Here's an example.  Say you're in the 35% tax bracket, and you have reported $12000 in mortgage interest.  Well, you only get to exclude $4,200 (35%) from taxation.  That's pennies on the dollar if you're paying attention.  Pretty sad, huh?  Can you imagine those poor bastards who buy up huge properties and are at the beginning of their amortization schedule, paying almost everything to interest.  This is a sucker's game!  In the case above, you may be better off taking the standard deduction, again, depending on your tax filing status.  Look it up!

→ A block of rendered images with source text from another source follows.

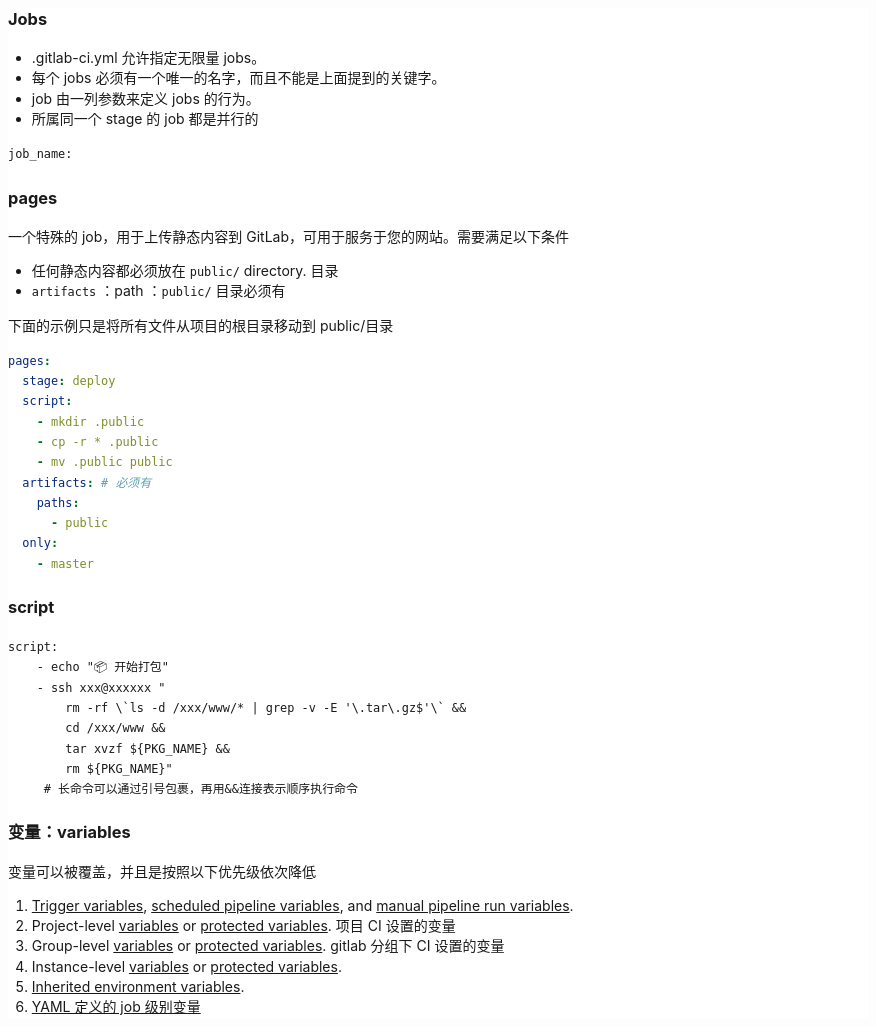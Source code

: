 ### Jobs

- .gitlab-ci.yml 允许指定无限量 jobs。
- 每个 jobs 必须有一个唯一的名字，而且不能是上面提到的关键字。
- job 由一列参数来定义 jobs 的行为。
- 所属同一个 stage 的 job 都是并行的

```
job_name:
```

### pages

一个特殊的 job，用于上传静态内容到 GitLab，可用于服务于您的网站。需要满足以下条件

- 任何静态内容都必须放在 `public/` directory. 目录
- `artifacts` ：path ：`public/` 目录必须有

下面的示例只是将所有文件从项目的根目录移动到 public/目录

```yml
pages:
  stage: deploy
  script:
    - mkdir .public
    - cp -r * .public
    - mv .public public
  artifacts: # 必须有
    paths:
      - public
  only:
    - master
```

### script

```
script:
	- echo "📦 开始打包"
	- ssh xxx@xxxxxx "
        rm -rf \`ls -d /xxx/www/* | grep -v -E '\.tar\.gz$'\` &&
        cd /xxx/www &&
        tar xvzf ${PKG_NAME} &&
        rm ${PKG_NAME}"
     # 长命令可以通过引号包裹，再用&&连接表示顺序执行命令
```

### 变量：variables

变量可以被覆盖，并且是按照以下优先级依次降低

1. [Trigger variables](https://docs.gitlab.com/ce/ci/triggers/README.html#making-use-of-trigger-variables), [scheduled pipeline variables](https://docs.gitlab.com/ce/ci/pipelines/schedules.html#using-variables), and [manual pipeline run variables](https://docs.gitlab.com/ce/ci/variables/README.html#override-a-variable-by-manually-running-a-pipeline).
2. Project-level [variables](https://docs.gitlab.com/ce/ci/variables/README.html#custom-environment-variables) or [protected variables](https://docs.gitlab.com/ce/ci/variables/README.html#protect-a-custom-variable). 项目 CI 设置的变量
3. Group-level [variables](https://docs.gitlab.com/ce/ci/variables/README.html#group-level-environment-variables) or [protected variables](https://docs.gitlab.com/ce/ci/variables/README.html#protect-a-custom-variable). gitlab 分组下 CI 设置的变量
4. Instance-level [variables](https://docs.gitlab.com/ce/ci/variables/README.html#instance-level-cicd-environment-variables) or [protected variables](https://docs.gitlab.com/ce/ci/variables/README.html#protect-a-custom-variable).
5. [Inherited environment variables](https://docs.gitlab.com/ce/ci/variables/README.html#inherit-environment-variables).
6. [YAML 定义的 job 级别变量](https://docs.gitlab.com/ce/ci/yaml/README.html#job-variables)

If you're in a lower tax bracket, your benefit is even less.  For the same amount of mortgage interest from above ($12000), a filer in the 25% tax bracket would only get to exclude $3K from taxation.  Boo!  What does all of this mean?  Well, if you're considering buying a home, you may be better off renting, especially if all you'll have to itemize is your mortgage interest.  If you're a professional working for the Man, owning sounds great, but you better have a lot of other assets.  Like me!

I have three rental homes, and an Internet business along with my day job.  I itemize yearly.  So although I too am paying a butt load of mortgage interest to the bank on my personal residence, at least I get a dollar for dollar deduction on rental income versus my expenses as a landlord.  Moral of the story...buy assets.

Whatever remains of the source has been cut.